In my concrete case the issue was related to a Cookie not being set due to SameSite not being set in a Cookie, which is a requirement by Chrome since version 80.

Using Cypress to do RPA

Introducing automation is something I am extremely keen on. Recently, I have been using Cypress at work, an end-to-end testing framework for browser based applications.

I got the idea that Cypress could be used to do Robot Process Automation (RPA) through the use of GitHub actions. My idea was to:

  • Implement a Cypress test suite which opened a specific website.
  • Traversed the website, to find meaningful data.
  • Email the data.
  • Let GitHub actions start the process.

I look at the bond prices every day on Nasdaq to get an indication on which direction my mortgage is going. A good candidate to automate: let Cypress look at the mortage and send me the result on email such that:

  • I do not have to remember to check every day
  • I do not have to access the site manually and spend time on this.
  • I get the result every day at a specific time, e.g. 10:00..

Implementation is super simple, write a test that opens the specific Nasdaq page, selects the element of interest and then emails the element of interest to me using an email client. For my tests, I used mail-slurp since it is free and works well.

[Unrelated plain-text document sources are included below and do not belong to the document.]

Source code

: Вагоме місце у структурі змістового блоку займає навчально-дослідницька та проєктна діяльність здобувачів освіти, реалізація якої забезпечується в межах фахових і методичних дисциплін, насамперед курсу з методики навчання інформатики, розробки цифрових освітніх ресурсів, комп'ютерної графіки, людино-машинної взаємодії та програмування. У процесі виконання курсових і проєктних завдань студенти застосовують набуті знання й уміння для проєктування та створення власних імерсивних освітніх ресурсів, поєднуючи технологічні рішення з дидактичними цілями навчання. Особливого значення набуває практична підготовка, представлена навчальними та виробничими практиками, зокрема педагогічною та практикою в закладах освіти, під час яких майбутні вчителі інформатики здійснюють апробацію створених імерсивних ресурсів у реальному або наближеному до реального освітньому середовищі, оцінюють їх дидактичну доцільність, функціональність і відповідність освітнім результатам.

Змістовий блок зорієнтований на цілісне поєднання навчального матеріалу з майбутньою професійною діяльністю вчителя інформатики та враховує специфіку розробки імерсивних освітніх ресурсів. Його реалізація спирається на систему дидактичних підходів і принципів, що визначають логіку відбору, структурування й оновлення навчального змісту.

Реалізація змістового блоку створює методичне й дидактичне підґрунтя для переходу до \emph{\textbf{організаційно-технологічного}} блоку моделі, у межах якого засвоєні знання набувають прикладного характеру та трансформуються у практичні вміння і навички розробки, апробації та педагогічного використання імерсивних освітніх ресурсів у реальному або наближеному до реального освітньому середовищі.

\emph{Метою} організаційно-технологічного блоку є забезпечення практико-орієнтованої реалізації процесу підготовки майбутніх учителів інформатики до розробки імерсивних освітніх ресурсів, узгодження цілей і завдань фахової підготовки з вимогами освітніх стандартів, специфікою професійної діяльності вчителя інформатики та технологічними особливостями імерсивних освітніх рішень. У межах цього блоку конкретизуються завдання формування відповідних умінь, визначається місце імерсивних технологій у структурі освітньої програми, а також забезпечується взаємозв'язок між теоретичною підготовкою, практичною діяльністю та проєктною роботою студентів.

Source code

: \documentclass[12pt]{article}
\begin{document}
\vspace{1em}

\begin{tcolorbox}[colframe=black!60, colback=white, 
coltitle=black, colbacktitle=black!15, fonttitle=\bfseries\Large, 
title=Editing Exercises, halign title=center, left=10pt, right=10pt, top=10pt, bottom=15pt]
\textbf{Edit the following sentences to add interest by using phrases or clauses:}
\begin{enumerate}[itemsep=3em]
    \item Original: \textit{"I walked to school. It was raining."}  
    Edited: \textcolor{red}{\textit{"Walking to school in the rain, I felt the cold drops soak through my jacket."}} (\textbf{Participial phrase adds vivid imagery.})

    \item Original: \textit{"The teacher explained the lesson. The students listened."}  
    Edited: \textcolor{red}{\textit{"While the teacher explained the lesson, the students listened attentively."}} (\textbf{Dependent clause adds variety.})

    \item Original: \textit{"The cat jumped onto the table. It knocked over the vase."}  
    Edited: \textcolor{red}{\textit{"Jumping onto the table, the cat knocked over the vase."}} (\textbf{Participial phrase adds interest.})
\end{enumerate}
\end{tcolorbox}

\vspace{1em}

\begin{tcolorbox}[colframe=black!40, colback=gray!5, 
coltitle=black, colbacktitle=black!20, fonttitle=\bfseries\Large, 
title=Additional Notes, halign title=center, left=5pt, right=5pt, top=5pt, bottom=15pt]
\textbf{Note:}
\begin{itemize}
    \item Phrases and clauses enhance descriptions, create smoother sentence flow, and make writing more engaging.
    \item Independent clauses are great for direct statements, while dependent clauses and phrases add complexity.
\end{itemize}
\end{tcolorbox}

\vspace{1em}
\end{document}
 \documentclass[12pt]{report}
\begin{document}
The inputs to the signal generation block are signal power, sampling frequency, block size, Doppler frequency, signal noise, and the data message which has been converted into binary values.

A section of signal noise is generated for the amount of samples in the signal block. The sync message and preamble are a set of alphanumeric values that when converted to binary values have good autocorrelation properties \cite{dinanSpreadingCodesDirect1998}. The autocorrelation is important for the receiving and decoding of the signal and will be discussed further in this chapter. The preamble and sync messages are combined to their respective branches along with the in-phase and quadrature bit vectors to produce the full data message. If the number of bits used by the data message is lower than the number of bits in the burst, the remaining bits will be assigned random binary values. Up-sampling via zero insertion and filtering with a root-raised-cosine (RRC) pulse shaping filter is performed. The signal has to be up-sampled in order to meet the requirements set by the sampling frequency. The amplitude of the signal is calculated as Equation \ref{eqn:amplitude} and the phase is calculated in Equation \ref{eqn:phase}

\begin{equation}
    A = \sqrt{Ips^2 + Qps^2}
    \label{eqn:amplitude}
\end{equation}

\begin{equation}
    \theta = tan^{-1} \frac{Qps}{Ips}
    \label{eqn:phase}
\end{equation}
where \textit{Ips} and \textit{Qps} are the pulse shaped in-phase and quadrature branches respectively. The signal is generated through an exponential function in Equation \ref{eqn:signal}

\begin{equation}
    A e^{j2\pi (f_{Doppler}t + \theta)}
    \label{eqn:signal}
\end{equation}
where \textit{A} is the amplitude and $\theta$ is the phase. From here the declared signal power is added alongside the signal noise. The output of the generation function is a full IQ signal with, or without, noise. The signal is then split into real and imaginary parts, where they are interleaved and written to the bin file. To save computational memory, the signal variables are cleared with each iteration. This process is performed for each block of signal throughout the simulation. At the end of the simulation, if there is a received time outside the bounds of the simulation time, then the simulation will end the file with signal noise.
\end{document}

The complete cypress code is here:

/// <reference types="cypress" />
import { MailSlurp } from "mailslurp-client";

let last = undefined;
const TO = Cypress.env("TO");
const API_KEY = Cypress.env("API_KEY");
const mailslurp = new MailSlurp({apiKey:API_KEY});
const from = Cypress.env("FROM");

context('Actions', () => {
    it("Open Nasdaq", ()=>
    {
        cy.log(MailSlurp);
        cy.visit('http://www.nasdaqomxnordic.com/bonds/denmark/microsite?Instrument=XCSE0%3A5NYK01EA50');
    });

    it("Find Last", ()=>
    {
        cy.get(".db-a-lsp").should((e)=>
        {
            if (e != null)
            {
                last = e.first().text();
            }
        });
    });

    it("Email Last", async ()=>
    {
        //cy.log(last);
        await mailslurp.sendEmail(from,
            {
                to:[TO],
                subject:'0.5% kurs ' + last,
                body:last
            }
        ); 
    });
});

Quick and dirty. Three actions are defined:

  • Open Nasdaq: simply opens the URL in question.
  • Find Last: finds the price of the latest sale of the given bond.
  • Email Last: emails me the result

Simple as that. Running the “test” does exactly that. To automate, I use GitHub actions to start Cypress on every push but also every day at 09:00 UTC time.

I will definitely try to identify more use cases where this can be applicable in the future.